Whilst working on a simple VR game the performance was really unplayable.
So this month Sam and I have reduced the VR frame time by as much as half in some circumstances, my simple VR game went from ~9ms to ~4ms on average.
Memory usage should be also much more manageable on VR
Frame time is super important in VR, if we can't do it fast enough we're gonna end up
reprojecting - not nice.
I ripped a load of over-complicated shit out, mainly multi GPU because nobody is going to ever use that. Simplifying the render pipeline lets us identify pain points a lot easier as well as makes maintenance much more manageable.
multiview instancing
We broke multi-view instancing early on in development with a push on desktop rendering. Sam has recently redone the transform system again making transform instances much easier to do, so he also spent time fixing that.
This means VR rendering draws on both eyes simultaneously for each draw call command instead of having to draw for each eye.

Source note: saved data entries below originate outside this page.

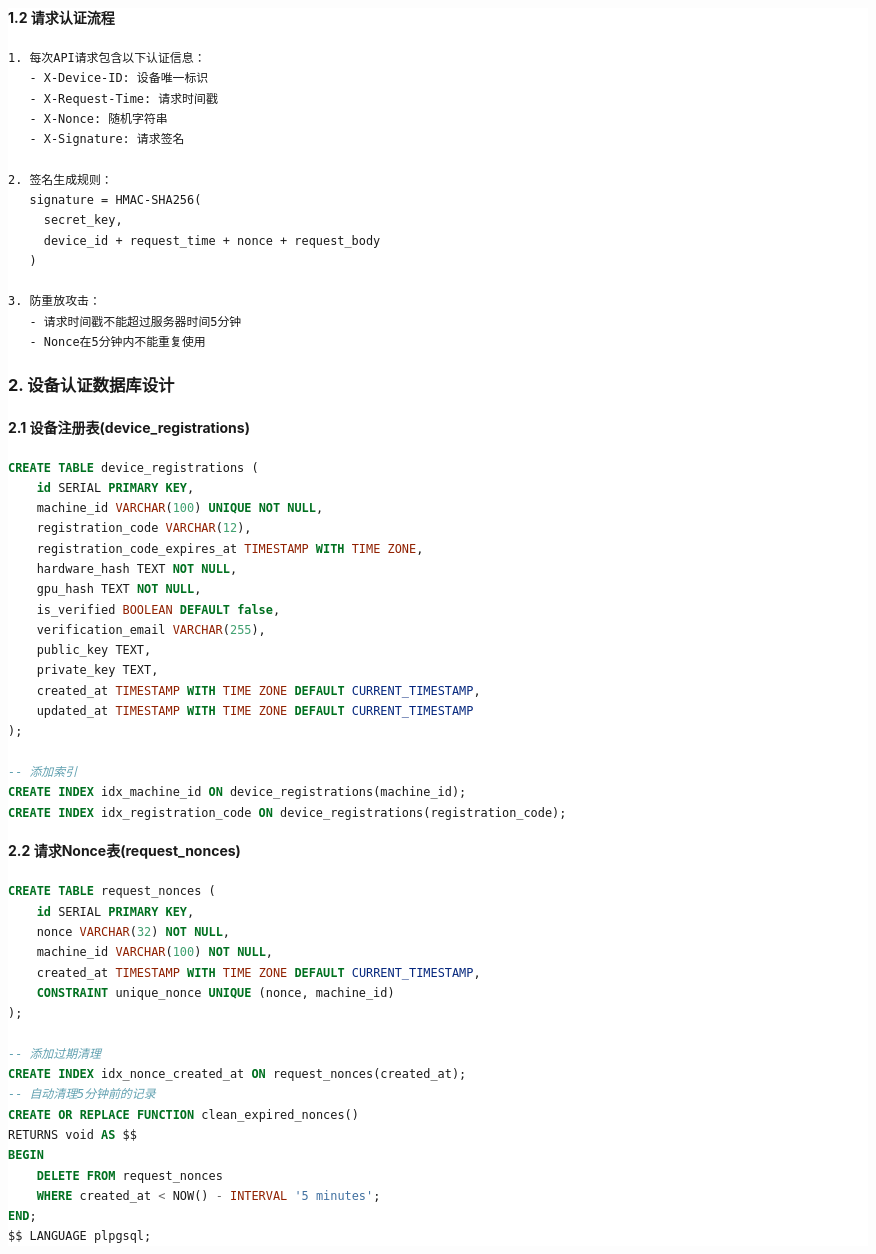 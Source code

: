 #### 1.2 请求认证流程
```
1. 每次API请求包含以下认证信息：
   - X-Device-ID: 设备唯一标识
   - X-Request-Time: 请求时间戳
   - X-Nonce: 随机字符串
   - X-Signature: 请求签名

2. 签名生成规则：
   signature = HMAC-SHA256(
     secret_key,
     device_id + request_time + nonce + request_body
   )

3. 防重放攻击：
   - 请求时间戳不能超过服务器时间5分钟
   - Nonce在5分钟内不能重复使用
```

### 2. 设备认证数据库设计

#### 2.1 设备注册表(device_registrations)
```sql
CREATE TABLE device_registrations (
    id SERIAL PRIMARY KEY,
    machine_id VARCHAR(100) UNIQUE NOT NULL,
    registration_code VARCHAR(12),
    registration_code_expires_at TIMESTAMP WITH TIME ZONE,
    hardware_hash TEXT NOT NULL,
    gpu_hash TEXT NOT NULL,
    is_verified BOOLEAN DEFAULT false,
    verification_email VARCHAR(255),
    public_key TEXT,
    private_key TEXT,
    created_at TIMESTAMP WITH TIME ZONE DEFAULT CURRENT_TIMESTAMP,
    updated_at TIMESTAMP WITH TIME ZONE DEFAULT CURRENT_TIMESTAMP
);

-- 添加索引
CREATE INDEX idx_machine_id ON device_registrations(machine_id);
CREATE INDEX idx_registration_code ON device_registrations(registration_code);
```

#### 2.2 请求Nonce表(request_nonces)
```sql
CREATE TABLE request_nonces (
    id SERIAL PRIMARY KEY,
    nonce VARCHAR(32) NOT NULL,
    machine_id VARCHAR(100) NOT NULL,
    created_at TIMESTAMP WITH TIME ZONE DEFAULT CURRENT_TIMESTAMP,
    CONSTRAINT unique_nonce UNIQUE (nonce, machine_id)
);

-- 添加过期清理
CREATE INDEX idx_nonce_created_at ON request_nonces(created_at);
-- 自动清理5分钟前的记录
CREATE OR REPLACE FUNCTION clean_expired_nonces()
RETURNS void AS $$
BEGIN
    DELETE FROM request_nonces 
    WHERE created_at < NOW() - INTERVAL '5 minutes';
END;
$$ LANGUAGE plpgsql;
```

He's also refactored most of the code for it so any custom shader should be able to use it without much thought, as long as they keep within the correct contract from the base shader.
oculus hidden areas
Most VR headsets have a fair amount of the display that your eyes
will never see, this is called a hidden area. We can avoid rendering
these for a nice performance boost.
We were already doing this for non-Oculus devices, unfortunately SteamVR doesn't provide the hidden meshes for Oculus devices.
So I created a quick tool and with the help of the community dumped the hidden area meshes.
These
hidden area meshes manage to reduce the amount needed to draw anywhere
between 9-14%, on an Oculus Quest 2 the rendering area is reduced by
9.13% - that's 633,000 less pixels the GPU has to slave away rendering.